El pasado domingo, viendo el programa de televisión Cuarto Milenio, me enteré de una noticia relacionada con la ciencia que me llamó mucho la atención. Parece ser que destacados investigadores pertenecientes al Instituto de Física Teórica de Toronto (Canadá) han realizado un muy insólito descubrimiento. Antes del Big-bang (la gran explosión) que dio lugar a este universo tuvo que existir otro. Pues sólo de este modo –aseguran– se puede explicar el orden/desorden por el que se rige éste que ahora habitamos.

Claro que por esa misma regla de tres podríamos sospechar también que antes del universo que precedió al actual hubo otro. Y así indefinidamente. Es decir, que es más que probable que nunca hubiera un principio. Y, por tanto, que es igualmente probable que jamás haya un fin. Dado que no puede haber terminación sin comienzo y comienzo sin terminación. En definitiva, lo que más o menos venía a sostener mi abuela hace más de 30 años. Y conste que no tenía la mujer ni la más remota idea de conocimiento científico ni nada por el estilo.

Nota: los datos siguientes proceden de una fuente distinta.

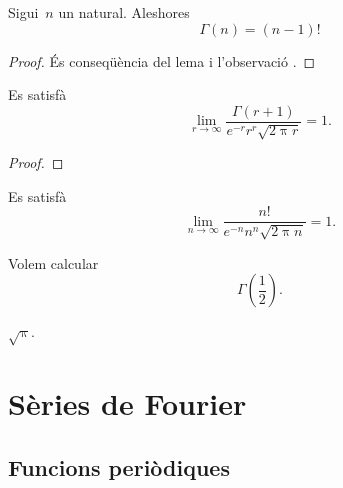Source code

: \documentclass[../../main.tex]{subfiles}
\begin{document}
    \begin{lemma} %
        \label{lema:la Gamma d'Euler es comporta com un factorial}
        Sigui~\(n\) un natural.
        Aleshores
        \[
            \Gamma(n)=(n-1)!
        \]
    \end{lemma}
    \begin{proof}
        És conseqüència del lema  i l'observació .
    \end{proof}
    \begin{theorem}
        \label{thm:fórmula d'Stirling}
        Es satisfà
        \[
            \lim_{r\to\infty}\frac{\Gamma(r+1)}{e^{-r}r^{r}\sqrt{2\uppi r}}=1.
        \]
    \end{theorem}
    \begin{proof}
    \end{proof}
    \begin{corollary}
        \label{cor:fórmula d'Stirling}
        Es satisfà
        \[
            \lim_{n\to\infty}\frac{n!}{e^{-n}n^{n}\sqrt{2\uppi n}}=1.
        \]
    \end{corollary}
    \begin{example}
        Volem calcular
        \[
            \Gamma\left(\frac{1}{2}\right).
        \]
    \end{example}
    \begin{solution}
        \(\sqrt{\uppi}\).
    \end{solution}
\chapter{Sèries de Fourier}
\section{Funcions periòdiques}
\end{document}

De ser cierto y demostrable, eso que dichos investigadores ahora afirman podría tomarse como una prueba de que la concepción circular de la realidad y de la vida, tan antigua casi como la propia humanidad, no estaría en absoluto mal encaminada. Todo está hecho de la misma sustancia. No hay un punto de partida ni de llegada. Con permiso de Einstein, más que dimensiones distintas pero interrelacionadas de la realidad, el tiempo y el espacio constituyen una sola y única dimensión. Nos encontramos ante “el eterno retorno de lo mismo”, que diría Nietzsche. O, dicho en castizo, el cuento de nunca acabar.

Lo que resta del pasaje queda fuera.